### Record extracts:
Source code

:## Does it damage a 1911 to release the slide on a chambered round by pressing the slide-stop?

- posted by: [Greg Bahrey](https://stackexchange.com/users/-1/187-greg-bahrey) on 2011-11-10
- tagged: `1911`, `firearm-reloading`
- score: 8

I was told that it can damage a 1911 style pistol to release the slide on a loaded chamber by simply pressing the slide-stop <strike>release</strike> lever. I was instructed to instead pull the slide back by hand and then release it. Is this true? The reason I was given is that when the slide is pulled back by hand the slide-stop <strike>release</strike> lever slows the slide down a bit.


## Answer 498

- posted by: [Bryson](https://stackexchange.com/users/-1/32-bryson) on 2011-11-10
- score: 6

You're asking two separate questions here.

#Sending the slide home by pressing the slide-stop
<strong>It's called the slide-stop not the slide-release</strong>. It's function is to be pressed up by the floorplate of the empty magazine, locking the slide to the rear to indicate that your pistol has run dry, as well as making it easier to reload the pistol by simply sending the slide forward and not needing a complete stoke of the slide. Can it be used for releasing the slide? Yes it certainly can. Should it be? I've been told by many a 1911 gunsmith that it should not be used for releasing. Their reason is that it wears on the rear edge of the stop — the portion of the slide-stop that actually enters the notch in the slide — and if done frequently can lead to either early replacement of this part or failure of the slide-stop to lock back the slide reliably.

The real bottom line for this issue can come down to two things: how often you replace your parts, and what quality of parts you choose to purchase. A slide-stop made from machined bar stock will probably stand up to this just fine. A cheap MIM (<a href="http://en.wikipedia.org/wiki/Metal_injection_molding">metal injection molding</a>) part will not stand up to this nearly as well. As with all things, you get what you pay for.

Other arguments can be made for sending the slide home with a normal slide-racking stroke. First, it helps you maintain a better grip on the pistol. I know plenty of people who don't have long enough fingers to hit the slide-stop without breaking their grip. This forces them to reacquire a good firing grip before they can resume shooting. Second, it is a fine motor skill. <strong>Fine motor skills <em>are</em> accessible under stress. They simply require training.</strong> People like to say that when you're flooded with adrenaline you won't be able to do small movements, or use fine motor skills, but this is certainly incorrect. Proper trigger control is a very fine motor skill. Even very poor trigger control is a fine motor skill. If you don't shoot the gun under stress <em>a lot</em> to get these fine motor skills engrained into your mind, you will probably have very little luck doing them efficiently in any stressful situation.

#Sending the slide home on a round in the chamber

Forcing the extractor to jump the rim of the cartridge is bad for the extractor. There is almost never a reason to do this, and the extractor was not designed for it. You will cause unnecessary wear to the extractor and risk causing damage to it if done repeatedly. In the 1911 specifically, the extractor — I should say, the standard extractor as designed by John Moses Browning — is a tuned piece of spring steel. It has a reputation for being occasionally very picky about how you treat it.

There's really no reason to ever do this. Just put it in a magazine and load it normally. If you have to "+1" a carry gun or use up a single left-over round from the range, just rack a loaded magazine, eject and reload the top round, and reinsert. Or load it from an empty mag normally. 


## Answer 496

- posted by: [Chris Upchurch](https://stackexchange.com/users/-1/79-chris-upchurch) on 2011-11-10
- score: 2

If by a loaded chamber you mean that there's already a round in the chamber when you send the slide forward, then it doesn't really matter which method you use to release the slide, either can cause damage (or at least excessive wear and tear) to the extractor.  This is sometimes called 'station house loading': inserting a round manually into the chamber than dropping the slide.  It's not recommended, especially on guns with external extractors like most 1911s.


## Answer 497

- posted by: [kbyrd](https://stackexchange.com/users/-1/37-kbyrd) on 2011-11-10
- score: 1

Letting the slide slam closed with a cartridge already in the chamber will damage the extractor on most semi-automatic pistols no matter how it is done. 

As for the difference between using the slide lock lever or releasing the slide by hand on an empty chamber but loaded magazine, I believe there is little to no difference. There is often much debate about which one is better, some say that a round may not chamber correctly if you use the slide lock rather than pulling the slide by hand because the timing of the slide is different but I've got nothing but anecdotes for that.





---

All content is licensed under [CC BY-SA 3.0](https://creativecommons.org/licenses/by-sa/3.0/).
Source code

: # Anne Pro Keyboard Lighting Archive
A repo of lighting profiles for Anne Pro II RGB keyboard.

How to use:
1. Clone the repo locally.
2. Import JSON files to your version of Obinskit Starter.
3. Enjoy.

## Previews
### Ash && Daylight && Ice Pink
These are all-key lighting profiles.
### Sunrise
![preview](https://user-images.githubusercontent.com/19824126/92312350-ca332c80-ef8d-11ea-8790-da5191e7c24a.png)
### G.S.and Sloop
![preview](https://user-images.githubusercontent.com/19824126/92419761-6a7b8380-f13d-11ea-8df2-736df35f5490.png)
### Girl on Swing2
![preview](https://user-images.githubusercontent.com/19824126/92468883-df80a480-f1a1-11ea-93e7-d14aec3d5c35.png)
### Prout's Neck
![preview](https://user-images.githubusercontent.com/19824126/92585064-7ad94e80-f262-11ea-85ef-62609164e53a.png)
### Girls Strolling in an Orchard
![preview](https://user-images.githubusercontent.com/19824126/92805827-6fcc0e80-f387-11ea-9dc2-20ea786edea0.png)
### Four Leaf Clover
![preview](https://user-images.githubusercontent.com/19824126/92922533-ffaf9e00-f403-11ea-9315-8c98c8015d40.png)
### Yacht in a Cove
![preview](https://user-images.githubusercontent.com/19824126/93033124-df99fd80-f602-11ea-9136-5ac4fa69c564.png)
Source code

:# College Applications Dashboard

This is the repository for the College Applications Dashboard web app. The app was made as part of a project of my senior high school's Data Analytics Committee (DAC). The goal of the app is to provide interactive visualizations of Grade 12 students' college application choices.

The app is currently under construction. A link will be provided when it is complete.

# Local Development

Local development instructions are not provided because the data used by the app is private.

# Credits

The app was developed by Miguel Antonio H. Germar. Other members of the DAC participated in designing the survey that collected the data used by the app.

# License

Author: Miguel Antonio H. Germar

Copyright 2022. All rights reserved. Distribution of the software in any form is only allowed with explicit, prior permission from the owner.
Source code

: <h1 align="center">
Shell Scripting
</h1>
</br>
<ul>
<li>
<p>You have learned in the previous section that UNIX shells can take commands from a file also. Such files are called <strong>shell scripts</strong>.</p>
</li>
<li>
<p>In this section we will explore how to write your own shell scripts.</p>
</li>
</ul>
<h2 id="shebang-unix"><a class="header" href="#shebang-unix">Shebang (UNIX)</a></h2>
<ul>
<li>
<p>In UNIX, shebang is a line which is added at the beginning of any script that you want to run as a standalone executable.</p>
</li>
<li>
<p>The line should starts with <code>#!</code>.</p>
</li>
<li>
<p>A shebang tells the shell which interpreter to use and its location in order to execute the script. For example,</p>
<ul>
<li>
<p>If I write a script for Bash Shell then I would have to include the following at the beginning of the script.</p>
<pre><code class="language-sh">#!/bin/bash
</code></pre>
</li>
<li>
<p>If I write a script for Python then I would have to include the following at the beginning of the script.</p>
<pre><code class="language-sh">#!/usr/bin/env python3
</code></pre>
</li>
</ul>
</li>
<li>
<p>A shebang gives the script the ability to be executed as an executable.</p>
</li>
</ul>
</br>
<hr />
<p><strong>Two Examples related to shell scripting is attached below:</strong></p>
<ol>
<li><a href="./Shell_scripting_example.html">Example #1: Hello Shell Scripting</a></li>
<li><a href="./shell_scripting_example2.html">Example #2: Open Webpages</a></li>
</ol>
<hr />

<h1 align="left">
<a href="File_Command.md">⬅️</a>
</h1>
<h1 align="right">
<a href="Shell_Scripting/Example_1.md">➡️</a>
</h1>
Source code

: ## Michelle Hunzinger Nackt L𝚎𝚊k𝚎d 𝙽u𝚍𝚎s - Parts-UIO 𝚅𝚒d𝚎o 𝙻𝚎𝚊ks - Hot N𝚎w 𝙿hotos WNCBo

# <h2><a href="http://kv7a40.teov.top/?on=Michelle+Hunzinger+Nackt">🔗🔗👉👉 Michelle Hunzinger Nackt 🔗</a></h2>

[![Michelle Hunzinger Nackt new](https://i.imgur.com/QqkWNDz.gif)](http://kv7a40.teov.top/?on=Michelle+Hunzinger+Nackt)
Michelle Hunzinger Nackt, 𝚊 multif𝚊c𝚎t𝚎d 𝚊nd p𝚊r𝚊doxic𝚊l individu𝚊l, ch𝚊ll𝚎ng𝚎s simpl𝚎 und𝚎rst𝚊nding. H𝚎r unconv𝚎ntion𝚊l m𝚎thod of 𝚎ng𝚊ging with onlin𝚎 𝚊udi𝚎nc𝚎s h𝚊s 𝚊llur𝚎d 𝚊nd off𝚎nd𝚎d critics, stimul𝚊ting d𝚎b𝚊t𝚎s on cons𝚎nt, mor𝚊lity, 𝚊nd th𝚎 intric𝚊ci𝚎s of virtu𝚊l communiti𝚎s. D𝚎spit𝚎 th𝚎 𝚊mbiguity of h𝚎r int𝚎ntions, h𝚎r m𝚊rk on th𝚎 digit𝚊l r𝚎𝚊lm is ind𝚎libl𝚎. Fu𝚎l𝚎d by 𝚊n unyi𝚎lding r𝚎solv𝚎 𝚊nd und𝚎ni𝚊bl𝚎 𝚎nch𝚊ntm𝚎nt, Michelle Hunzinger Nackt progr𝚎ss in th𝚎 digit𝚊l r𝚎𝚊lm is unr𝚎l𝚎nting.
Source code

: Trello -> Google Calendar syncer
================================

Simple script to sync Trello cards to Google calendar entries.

### Task brief:
Return every line from the entries above that contains the word "posted".

### Response below:
- posted by: [Greg Bahrey](https://stackexchange.com/users/-1/187-greg-bahrey) on 2011-11-10
- posted by: [Bryson](https://stackexchange.com/users/-1/32-bryson) on 2011-11-10
- posted by: [Chris Upchurch](https://stackexchange.com/users/-1/79-chris-upchurch) on 2011-11-10
- posted by: [kbyrd](https://stackexchange.com/users/-1/37-kbyrd) on 2011-11-10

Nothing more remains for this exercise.